= WHAT YOU HAVE TO DO =
Go through the lines below and tally those containing the string "Ejercicio". Respond with the number only.

= INPUT MATERIAL =
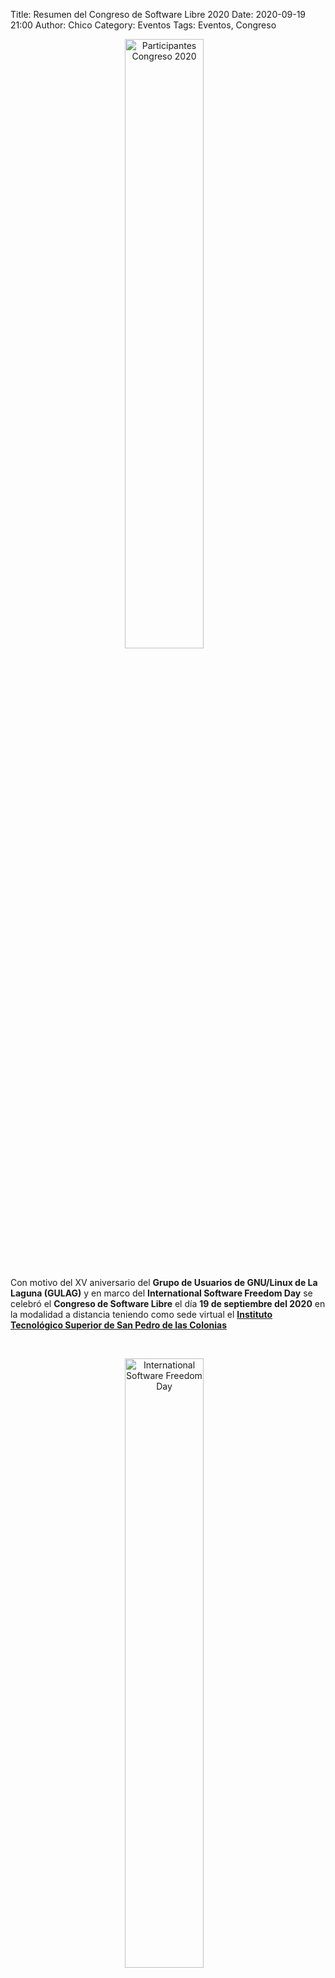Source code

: Title: Resumen del Congreso de Software Libre 2020
Date: 2020-09-19 21:00
Author: Chico
Category: Eventos
Tags: Eventos, Congreso

<center>
<a href="{attach}2020-09-19-resumen-congreso-2020/TodosCongreso.png">
<img class="img-responsive" style="width:50%;height:auto;margin-right:12px;" src="{attach}2020-09-19-resumen-congreso-2020/TodosCongreso.png" alt="Participantes Congreso 2020" width="250" height="325">
</a>
</center>

<br />

Con motivo del XV aniversario del **Grupo de Usuarios de GNU/Linux de La Laguna (GULAG)** y en marco del **International Software Freedom Day** se celebró el **Congreso de Software Libre** el día **19 de septiembre del 2020** en la modalidad a distancia teniendo como sede virtual el **[Instituto Tecnológico Superior de San Pedro de las Colonias](https://www.tecsanpedro.edu.mx/web/)**

<!-- break -->

<br /><center>
<a href="{attach}2020-09-19-resumen-congreso-2020/SFD.png">
<img class="img-responsive" style="width:50%;height:auto;margin-right:12px;" src="{attach}2020-09-19-resumen-congreso-2020/SFD.png" alt="International Software Freedom Day" width="250" height="325">
</a>
</center><br />

Se contó con la asistencia de más de 200 personas de los ámbitos académico, empresarial, gubernamental y público en general de la Comarca Lagunera, de varios estados de la República Mexicana así como de otros países, Brasil y Colombia entre ellos, quienes aprendieron de las conferencias y talleres que para ellos se preparó.

<center>
<a href="{attach}2020-09-01-avances-congreso-2020/Congreso_2020.jpeg">
<img class="img-responsive" style="width:50%;height:auto;margin-right:12px;" src="{attach}2020-09-01-avances-congreso-2020/Congreso_2020.jpeg" alt="Poster Congreso 2020" width="250" height="325">
</a>
</center>

### Conferencias

<br />

#### Jon "maddog" Hall : "What is ‘Libre’ Culture and why is it good for Mexico?"

<center>
<iframe width="560" height="315" src="https://www.youtube.com/embed/Gf6aHLmXgOc?start=855" frameborder="0" allow="accelerometer; autoplay; clipboard-write; encrypted-media; gyroscope; picture-in-picture" allowfullscreen></iframe>
</center>

<br />

#### Claudia Hernández : "Blender 3D"

<center>
<iframe width="560" height="315" src="https://www.youtube.com/embed/Gf6aHLmXgOc?start=5899" frameborder="0" allow="accelerometer; autoplay; clipboard-write; encrypted-media; gyroscope; picture-in-picture" allowfullscreen></iframe>
</center>

<br />

#### Antonio Gurza : "Ingeniería social: el arte de hackear tu mente"

<center>
<iframe width="560" height="315" src="https://www.youtube.com/embed/Gf6aHLmXgOc?start=10300" frameborder="0" allow="accelerometer; autoplay; clipboard-write; encrypted-media; gyroscope; picture-in-picture" allowfullscreen></iframe>
</center>

<br />

#### José Miguel Jáuregui García : "Software y datos libres para encontrar Zonas de Silencio de radio"

<center>
<iframe width="560" height="315" src="https://www.youtube.com/embed/Gf6aHLmXgOc?start=14385" frameborder="0" allow="accelerometer; autoplay; clipboard-write; encrypted-media; gyroscope; picture-in-picture" allowfullscreen></iframe>
</center>

<br />

### Talleres

Después de las conferencias los asistentes participaron en los talleres en los que se registrarón. Los talleres fueron:

#### "Livecode" - Edgar Lugo Castro

#### "Ejercicio con Blender para principiantes" - Claudia Hernández.

<center>
<a href="{attach}2020-09-19-resumen-congreso-2020/Blender-CarlosAngeles.jpg">
<img class="img-responsive" style="width:50%;height:auto;margin-right:12px;" src="{attach}2020-09-19-resumen-congreso-2020/Blender-CarlosAngeles.jpg" alt="Participantes Congreso 2020" width="250" height="325">
</a>
<i>Crédito de imagen: Render creado por Carlos Ángeles, participante del taller "Ejercicio con Blender para principiantes".</i>
</center>

<br />

La participación a las conferencias y a los talleres fue, como siempre, **sin costo**, para quienes se registraron a los mismos.

### Agradecimientos:

Agradecemos la participación y apoyo de la sede virtual, **[Instituto Tecnológico Superior de San Pedro de las Colonias](https://www.tecsanpedro.edu.mx/web/)**.

Agradecemos también a los **patrocinadores**:

<center>
<a href="{attach}2020-09-01-avances-congreso-2020/logo_tec_SP_fondo-blanco.png"><img class="img-responsive" style="width:50%;height:auto;margin-right:12px;" src="{attach}2020-09-01-avances-congreso-2020/logo_tec_SP_fondo-blanco.png" alt="Sede Congreso 2020" width="325" height="250"></a>
</center>
<br />
<center>
<a href="{attach}2020-09-01-avances-congreso-2020/logo_fica_ujed_blanco.png"><img class="img-responsive" style="width:50%;height:auto;margin-right:12px;" src="{attach}2020-09-01-avances-congreso-2020/logo_fica_ujed_blanco.png" alt="Fica UJED" width="325" height="250"></a>
</center>
<br />
<center>
<a href="{attach}2020-09-01-avances-congreso-2020/EscuelaDeSistemas-v2.png"><img class="img-responsive" style="width:70%;height:auto;margin-right:12px;" src="{attach}2020-09-01-avances-congreso-2020/EscuelaDeSistemas-v2.png" alt="Sistemas UT UAdeC" width="400" height="300"></a>
</center>
<br />
<center>
<a href="{attach}2020-09-01-avances-congreso-2020/logo_ethergroup.png"><img class="img-responsive" style="width:70%;height:auto;margin-right:12px;" src="{attach}2020-09-01-avances-congreso-2020/logo_ethergroup.png" alt="Ethergroup" width="400" height="300"></a>
</center>
<br />
<center>
<a href="{attach}2020-09-01-avances-congreso-2020/Perfumeria_Florels.png"><img class="img-responsive" style="width:70%;height:auto;margin-right:12px;" src="{attach}2020-09-01-avances-congreso-2020/Perfumeria_Florels.png" alt="Florels" width="400" height="300"></a>
</center>
<br />
<center>
<a href="{attach}2020-09-01-avances-congreso-2020/Linux_Foundation_logo.png"><img class="img-responsive" style="width:70%;height:auto;margin-right:12px;" src="{attach}2020-09-01-avances-congreso-2020/Linux_Foundation_logo.png" alt="Linux Foundation" width="400" height="300"></a>
</center>
<br />

Damos las gracias a el respetable público esperando lo enseñado este día les sea de utilidad.

De igual manera agradecemos a todos los miembros del GULAG que de una u otra forma colaboraron para la realización de este congreso.

<br />

### Promoción en medios de comunicación:

[Periódico Entretodos](http://periodicoentretodos.mx/2020/09/09/gulag-alista-su-congreso-de-software-libre/) - [Youtube](https://www.youtube.com/watch?v=un0LJFNz46c&t=124)

### Redes sociales:

[Facebook](https://www.facebook.com/groups/282427405174957/)

[Twitter](https://twitter.com/gulagmexico)

[Telegram](https://t.me/joinchat/AhKXM0m4OTrdeN2x2yz1VQ)

**Los esperamos el siguiente año :-D**

**Vive libre, se libre, usa software libre.**

### Descargas

* [Poster Congreso de Software Libre 2020 (LowRes)]({attach}2020-09-01-avances-congreso-2020/Congreso_2020.jpeg)
* [Poster Congreso de Software Libre 2020 (HiRes)]({attach}2020-09-01-avances-congreso-2020/Congreso_2020.png)
* [Poster archivos fuente](https://github.com/GULAG/PosterCongreso2020)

= SOLUTION FOR THIS EXERCISE =
2